For the Kamehameha ‘ohana, however–for the school and students the trust exists to support–the events of the Broken Trust years were personal. The battles were found in their classrooms, in their offices, in their homes. Lifelong friendships were shattered and careers ruined as alliances shifted and trustees, particularly lead education trustee Lindsey, consolidated their control over every aspect of life at the school. Students were threatened, and in many cases punished, for daring to speak out about the changes coursing through the school.
It is this part of the story, not the politics or the court hearings or the media battles but the lived experience on the Kapalama campus, that makes up Wayfinding Through the Storm, a new oral history from Watermark press. In the book’s foreword, a collaborative effort by 12 committed members of the ‘ohana known as “The Friends of Na Kumu O Kamehameha,” they write of the book through the metaphor of mele. “Over 150 voices share their experiences…it’s an arrangement with many parts, each voice carrying its own timbre, color and texture.”

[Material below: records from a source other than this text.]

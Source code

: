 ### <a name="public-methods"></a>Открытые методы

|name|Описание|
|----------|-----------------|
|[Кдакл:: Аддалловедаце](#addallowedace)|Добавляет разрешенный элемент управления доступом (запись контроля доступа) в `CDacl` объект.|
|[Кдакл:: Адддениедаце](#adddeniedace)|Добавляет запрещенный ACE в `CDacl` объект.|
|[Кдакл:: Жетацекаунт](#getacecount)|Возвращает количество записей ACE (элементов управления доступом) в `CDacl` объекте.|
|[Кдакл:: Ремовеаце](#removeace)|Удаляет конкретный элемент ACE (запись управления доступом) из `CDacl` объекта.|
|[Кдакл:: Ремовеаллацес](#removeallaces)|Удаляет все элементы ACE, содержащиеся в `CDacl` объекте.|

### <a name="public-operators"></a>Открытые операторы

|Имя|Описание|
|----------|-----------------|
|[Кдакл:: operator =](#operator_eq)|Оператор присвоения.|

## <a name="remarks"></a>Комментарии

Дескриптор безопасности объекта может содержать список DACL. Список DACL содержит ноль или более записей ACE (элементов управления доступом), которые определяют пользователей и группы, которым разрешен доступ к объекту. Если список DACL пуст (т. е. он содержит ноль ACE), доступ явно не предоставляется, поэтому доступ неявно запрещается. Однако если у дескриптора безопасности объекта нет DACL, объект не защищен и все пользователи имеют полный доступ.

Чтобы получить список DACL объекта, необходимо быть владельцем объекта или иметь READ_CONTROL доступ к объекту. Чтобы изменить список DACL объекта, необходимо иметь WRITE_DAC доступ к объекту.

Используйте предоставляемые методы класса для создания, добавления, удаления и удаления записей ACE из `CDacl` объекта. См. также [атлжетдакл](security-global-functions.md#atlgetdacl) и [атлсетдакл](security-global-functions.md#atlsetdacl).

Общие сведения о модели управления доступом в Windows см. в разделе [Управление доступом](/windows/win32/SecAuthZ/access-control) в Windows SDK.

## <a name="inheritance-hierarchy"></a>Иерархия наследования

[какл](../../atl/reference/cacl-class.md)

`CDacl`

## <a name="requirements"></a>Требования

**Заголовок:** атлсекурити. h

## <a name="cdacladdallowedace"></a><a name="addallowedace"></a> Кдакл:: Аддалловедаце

It may sound like overwrought hyperbole, but it’s true to the feeling of the text. In short, generally chronological bursts, few of them more than 200 words in length, participants in the drama from custodians to trustees share their memories of events as they unfolded, and as they were experienced. There’s little point in quoting from the histories at length here–to continue the musical metaphor the authors suggest, isolating any one voice fails entirely to capture the overwhelming power of all the elements taken together.
This is, in many ways, a devastating work. With the passage of time it’s become possible for many us to forget the extent to which the situation at Kamehameha deteriorated. Armed guards posted outside employee homes, phones tapped, lives threatened, physical confrontations and untold instances of harassment, including that of students under the Schools’ care. Those who lived through these events, of course, can never forget. Their lives, and their beloved Kamehameha, descended during those years into a kind of madness. Wayfinding Through the Storm, in allowing the voices of Kamehameha to speak for themselves, stands as a testimony to that madness, and in so doing presents itself as an act of healing.